2 minute read
Science & Nature
Mathematics
A Divine Language : Learning Algebra, Geometry, and Calculus at the Edge of Old Age
by Alec Wilkinson
available in July, paperback, Picador Decades after struggling to understand math as a boy, Alec Wilkinson decides to embark on a journey to learn it as a middle-aged man. What begins as a personal challenge—and it is challenging—soon transforms into something greater than a belabored effort to learn math. Despite his incompetence, Wilkinson encounters a universe of unexpected questions in his pursuit of mathematical knowledge and quickly becomes fascinated; soon, his exercise in personal growth (and torture) morphs into an intellectually expansive exploration. Part memoir, part metaphysical travel book, and part journey in self-improvement, A Divine Language is one man’s second attempt at understanding the numbers in front of him and the world beyond.
Life Sciences
In Light-Years There’s No Hurry: Cosmic Perspective on Everyday Life
by Marjolijn van Heemstra, translated by Jonathan Reeder available
in June, hardcover, W.W. Norton
One stifling summer night, van Heemstra lay awake, feeling anxious and alienated. Amid the suffocating stream of daily obligations, the clamor of notifications and increasingly dismal headlines, she longed for a renewed sense of meaning and connection. Then she learned about the overview effect—a permanent shift in consciousness many astronauts experience when beholding Earth from outside the atmosphere. Compared with the complexity of the universe, daily life on Earth begins to seem more manageable, while understanding the improbability of our collective existence. The grand rhythms of light-years and eons become a source of restoration and relief—a comforting, necessary reminder to slow down and zoom out.

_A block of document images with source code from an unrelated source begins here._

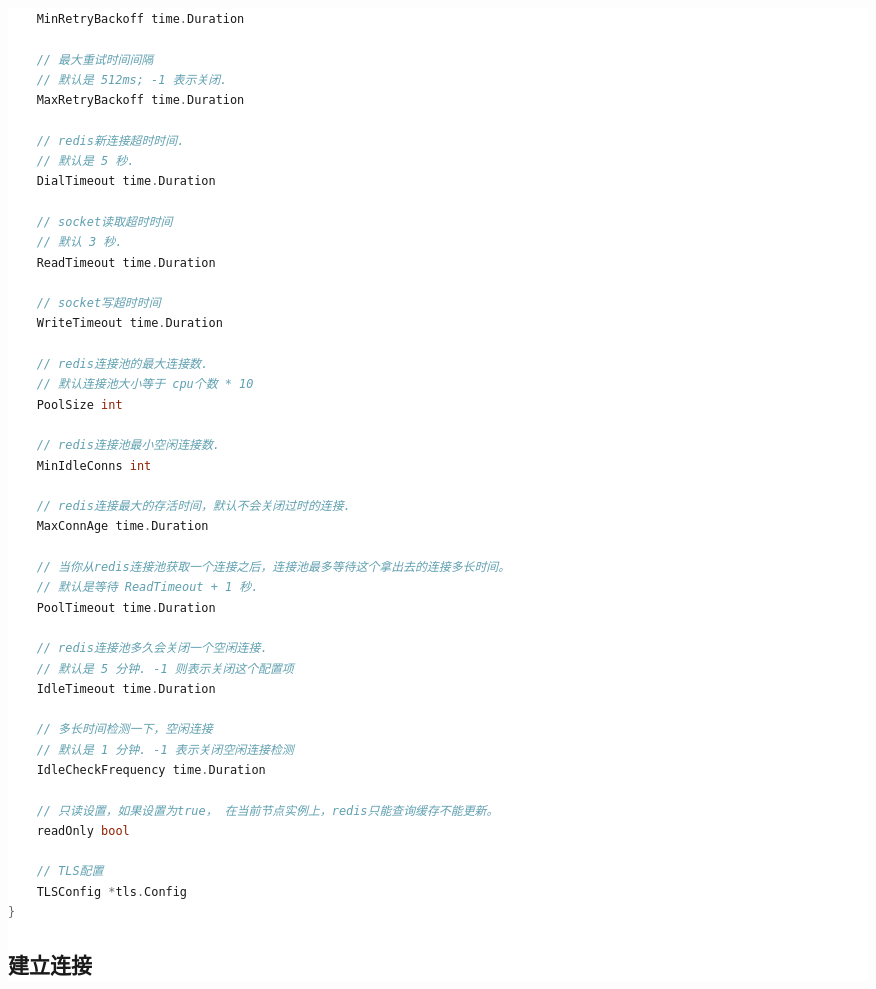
```go
	MinRetryBackoff time.Duration
	
	// 最大重试时间间隔
	// 默认是 512ms; -1 表示关闭.
	MaxRetryBackoff time.Duration

	// redis新连接超时时间.
	// 默认是 5 秒.
	DialTimeout time.Duration
	
	// socket读取超时时间
	// 默认 3 秒.
	ReadTimeout time.Duration
	
	// socket写超时时间
	WriteTimeout time.Duration

	// redis连接池的最大连接数.
	// 默认连接池大小等于 cpu个数 * 10
	PoolSize int
	
	// redis连接池最小空闲连接数.
	MinIdleConns int
    
	// redis连接最大的存活时间，默认不会关闭过时的连接.
	MaxConnAge time.Duration
	
	// 当你从redis连接池获取一个连接之后，连接池最多等待这个拿出去的连接多长时间。
	// 默认是等待 ReadTimeout + 1 秒.
	PoolTimeout time.Duration
    
	// redis连接池多久会关闭一个空闲连接.
	// 默认是 5 分钟. -1 则表示关闭这个配置项
	IdleTimeout time.Duration
    
	// 多长时间检测一下，空闲连接
	// 默认是 1 分钟. -1 表示关闭空闲连接检测
	IdleCheckFrequency time.Duration

	// 只读设置，如果设置为true， 在当前节点实例上，redis只能查询缓存不能更新。
	readOnly bool
    
    // TLS配置
	TLSConfig *tls.Config
}
```



## 建立连接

Ways of Being: Animals, Plants, Machines: The Search for a Planetary Intelligence
by James Bridle
available in June, paperback,
Picador
What does it mean to be intelligent? Is it something unique to humans or shared with other beings—beings of flesh, wood, stone, and silicon? The last few years have seen rapid advances in “artificial” intelligence. But rather than a friend or companion, AI increasingly appears to be something stranger than we ever imagined, an alien invention that threatens to decenter and supplant us. At the same time, we’re only just becoming aware of the other intelligences that have been with us all along, even if we’ve failed to recognize or acknowledge them. These others—the animals, plants, and natural systems that surround us—are slowly revealing their complexity, agency, and knowledge, just as the technologies we’ve built to sustain ourselves are threatening to cause their extinction and ours. What can we learn from them, and how can we change ourselves, our technologies, our societies, and our politics to live better and more equitably with one another and the nonhuman world?
How to Live in a Chaotic Climate : 10 Steps to Reconnect With Ourselves, Our Communities, and Our Planet
by Laura Schmidt, Aimee Lewis Reau, Chelsie Rivera
available in August, paperback, Shambhala
Eco-distress is real. How to Live in a Chaotic Climate is here to help you rediscover meaning, joy, and connection as the tumult around us increases. Based on the Good Grief Network’s acclaimed 10 Steps to Resilience and Empowerment in a Chaotic Climate program, this book unpacks the social, political, and spiritual nuances of the climate emergency, step by step.
The Parrot and the Igloo: Climate and the Science of Denial
by David Lipsky
available in July, hardcover, W.W. Norton
In 1956, the New York Times prophesied that once global warming really kicked in, we could see parrots in the Antarctic. In 2010, when science deniers had control of the climate story, Senator James Inhofe and his family built an igloo on the Washington Mall. In The Parrot and the Igloo, best-selling author David Lipsky tells the astonishing story of how we moved from one extreme (the correct one) to the other. Featuring an indelible cast of heroes and villains, mavericks and swindlers, it delivers a real-life tragicomedy—one that captures the extraordinary dance of science, money, and the American character.